# Geldbußen für niederländische Spammer



## jupp11 (30 Dezember 2004)

http://www.heise.de/newsticker/meldung/54691


> Die höchste Strafe lag laut Opta bei 42.500 Euro für eine Einzelperson, die für insgesamt vier Spam-Serien verantwortlich zeichnete. Die Mails warben unter anderem für medizinische Präparate und für Nachdrucke der auch in Holland verbotenen Hitler-Propagandaschrift "Mein Kampf". 25.000 Euro musste eine Druckerei in Groenendaal zahlen, weil sie über Spam-Mails CD-ROMs vertrieb und für das Verfassen von Marketingtexten warb. 20.000 Euro Strafe verhängte die Behörde gegen das Unternehmen Yellow Monday alias Purple Friday aus Etten-Leur, das über die Nummer "3545" SMS-Kurznachrichten verschickte. Verbrauchern, die eine solche Nachricht öffneten, buchte Yellow Monday sogleich 1,10 Euro dafür ab.

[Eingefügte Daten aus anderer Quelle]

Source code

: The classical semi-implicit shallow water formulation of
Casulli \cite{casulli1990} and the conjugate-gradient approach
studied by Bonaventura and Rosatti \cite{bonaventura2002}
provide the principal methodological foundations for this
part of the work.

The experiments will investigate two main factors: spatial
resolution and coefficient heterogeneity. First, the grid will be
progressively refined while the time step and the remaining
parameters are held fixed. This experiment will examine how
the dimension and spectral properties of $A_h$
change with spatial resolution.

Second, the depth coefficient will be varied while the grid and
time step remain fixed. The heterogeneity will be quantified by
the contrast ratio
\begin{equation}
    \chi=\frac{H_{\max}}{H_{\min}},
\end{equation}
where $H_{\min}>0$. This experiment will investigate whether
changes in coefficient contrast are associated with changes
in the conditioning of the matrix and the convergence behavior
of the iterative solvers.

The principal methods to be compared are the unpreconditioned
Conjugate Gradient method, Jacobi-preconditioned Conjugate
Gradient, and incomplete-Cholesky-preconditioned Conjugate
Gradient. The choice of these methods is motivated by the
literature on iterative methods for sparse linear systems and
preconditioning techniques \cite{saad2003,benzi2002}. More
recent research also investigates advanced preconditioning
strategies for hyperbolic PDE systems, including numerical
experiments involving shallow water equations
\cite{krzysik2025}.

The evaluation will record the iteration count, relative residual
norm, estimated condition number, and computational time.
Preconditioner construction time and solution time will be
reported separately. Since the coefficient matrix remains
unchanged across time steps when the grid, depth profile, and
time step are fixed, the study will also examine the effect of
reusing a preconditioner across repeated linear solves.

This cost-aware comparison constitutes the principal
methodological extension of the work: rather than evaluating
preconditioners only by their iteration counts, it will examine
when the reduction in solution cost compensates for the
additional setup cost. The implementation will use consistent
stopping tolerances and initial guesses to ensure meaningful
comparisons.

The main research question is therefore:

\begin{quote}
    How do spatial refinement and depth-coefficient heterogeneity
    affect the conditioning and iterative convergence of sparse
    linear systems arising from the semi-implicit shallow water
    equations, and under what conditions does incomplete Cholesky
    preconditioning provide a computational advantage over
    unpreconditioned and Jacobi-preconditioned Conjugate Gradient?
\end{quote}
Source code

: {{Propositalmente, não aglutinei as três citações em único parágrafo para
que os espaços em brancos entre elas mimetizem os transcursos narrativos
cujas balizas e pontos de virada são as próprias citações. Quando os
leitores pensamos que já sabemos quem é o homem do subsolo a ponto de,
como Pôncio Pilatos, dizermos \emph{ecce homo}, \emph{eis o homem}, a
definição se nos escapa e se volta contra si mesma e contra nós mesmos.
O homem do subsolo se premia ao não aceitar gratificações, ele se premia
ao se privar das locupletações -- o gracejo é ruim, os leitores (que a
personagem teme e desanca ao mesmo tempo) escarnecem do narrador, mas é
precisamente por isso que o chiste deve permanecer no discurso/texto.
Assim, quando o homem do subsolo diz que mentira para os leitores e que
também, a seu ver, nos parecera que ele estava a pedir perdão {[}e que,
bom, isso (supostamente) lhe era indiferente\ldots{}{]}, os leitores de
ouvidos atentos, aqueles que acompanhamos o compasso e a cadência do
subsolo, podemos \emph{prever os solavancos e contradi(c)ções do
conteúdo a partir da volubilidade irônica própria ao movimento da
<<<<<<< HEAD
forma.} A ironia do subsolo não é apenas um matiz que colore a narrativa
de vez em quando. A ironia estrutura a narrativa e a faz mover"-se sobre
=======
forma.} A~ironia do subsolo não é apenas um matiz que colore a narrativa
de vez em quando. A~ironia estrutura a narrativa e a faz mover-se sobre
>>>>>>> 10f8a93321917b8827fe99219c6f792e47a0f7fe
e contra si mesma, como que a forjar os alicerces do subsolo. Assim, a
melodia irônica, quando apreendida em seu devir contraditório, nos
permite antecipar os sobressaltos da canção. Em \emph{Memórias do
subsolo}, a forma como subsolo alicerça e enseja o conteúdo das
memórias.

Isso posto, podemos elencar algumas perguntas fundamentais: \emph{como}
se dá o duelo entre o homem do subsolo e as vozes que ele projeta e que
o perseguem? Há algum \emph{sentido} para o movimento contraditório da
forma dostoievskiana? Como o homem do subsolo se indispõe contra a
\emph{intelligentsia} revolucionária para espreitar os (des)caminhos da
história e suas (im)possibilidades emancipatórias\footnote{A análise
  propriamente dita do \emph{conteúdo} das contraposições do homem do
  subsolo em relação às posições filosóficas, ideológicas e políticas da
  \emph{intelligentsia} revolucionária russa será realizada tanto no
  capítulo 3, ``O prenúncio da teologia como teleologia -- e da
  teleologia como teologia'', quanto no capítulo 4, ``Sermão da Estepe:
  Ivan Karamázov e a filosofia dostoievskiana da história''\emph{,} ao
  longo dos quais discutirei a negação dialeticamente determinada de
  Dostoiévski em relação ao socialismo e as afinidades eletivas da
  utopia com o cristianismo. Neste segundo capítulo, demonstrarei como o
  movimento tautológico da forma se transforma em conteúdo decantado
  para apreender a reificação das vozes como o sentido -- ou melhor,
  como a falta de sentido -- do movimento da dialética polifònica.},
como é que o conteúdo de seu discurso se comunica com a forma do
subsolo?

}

Das ist zwar ein Achtungserfolg, was ist aber mit dem schier unendlichen US-Spam-Müll...

j.


----------



## Fidul (2 Januar 2005)

Es wäre wirklich schön, wenn es so auch die Cy-Schnuckelchen erwischen würde.


----------



## Aka-Aka (3 Januar 2005)

Dass das cyschnuckelchen M*D* einen scheinbaren Zwillingsbruder M*D* hat, wissen aufmerksame Leser von antispam.de (ich lese dieses Forum immer noch nur sporadisch, aber wenn ich mal einen spannenden Namen finde, steht er dort mit großer Sicherheit schon... Das ist mal ein Hase-und-Igel-Spiel, das Spass macht). Aber wie man zu diesem Zwillingsbruder kommen kann, erzähle ich Dir ein anderes Mal. Eine wirre PN pro Tag reicht einstweilen 

 grins  

s.a.  niederländisches Forum


			
				NLer schrieb:
			
		

> Zoek op bedrijfsnaam op www.kvk.nl naar "EzeeServer". EzeeServer staat onder het KvK-nummer van Euroactive Enterprises Ltd. (op die naam staat ezeeserver.com ook). Bezoek je de website die bij de K.v.K. onder dit dossier staat (www.euroactive-enterpr*.com) dan kom je uit bij Prima Internet. Als je kijkt op wie z'n naam prima-internet.com staat dan krijg je ook precies dezelfde mensen te zien als die achter Ezeeserver en Euroactive Enterprises Ltd. zitten.


häää??? Naja, kvk macht erst morgen wieder auf, ähm, heute, naja, später halt 

wollte da sowieso kucken:
http://www.webwereld.nl/nieuws/17491.phtml

s.a. hier


----------



## TSCoreNinja (3 Januar 2005)

@Aka, ist doch ganz einfach
 niederländisches Forum meinte:


> Such bei www.kvk.nl nach "EzeeServer". EzeeServer steht eingetragen unter der KvK-Nummer von Euroactive Enterprises Ltd. (unter diesem Namen ist auch  ezeeserver.com eingetragen). Besuchst Du die Website die bei der K.v.K. unter diesem Eintrag steht (www.euroactive-enterpr*.com), landet man bei Prima Internet. Wenn man nachschaut, auf wen  prima-internet.com registriert ist, dan kriegt man wieder genau dieselben Menschen zu sehen wie die, die hinter Ezeeserver und Euroactive Enterprises Ltd. stehen


Etwas weniger häää???


----------



## Anonymous (3 Januar 2005)

kleines Spiel gefällig? Assoziationsblaster? Was hat der Düsseldorfer webspace-Anbieter des Schwanthaler Sumaspammers mit dem "Zwillingsbruder" des cyschnuckelchen zu tun? Google verrät es rudimentär, aka dokumentiert es mit schweizer Gründlichkeit...
Langsam lichten sich die Nebel in den Sümpfen


----------



## Aka-Aka (3 Januar 2005)

Das war grade ich, aber mehr als diese kryptische Andeutung gibt's nicht. Wir arbeiten dran


----------



## berend2805 (9 Januar 2005)

Sofern es nicht den Umfang von nächtelangem Durcharbeiten annimmt, bin ich gerne bereit, bei weiteren Fragen zu Niederländisch-Übersetzungen zu helfen. Ich arbeite in NL und spreche und schreibe demzufolge auch niederländisch.

P.S.: KvK ist die Kamer van Koophandel, vergleichbar mit der deutschen IHK (Industrie- und Handelskammer).

Gruß

berend2805


----------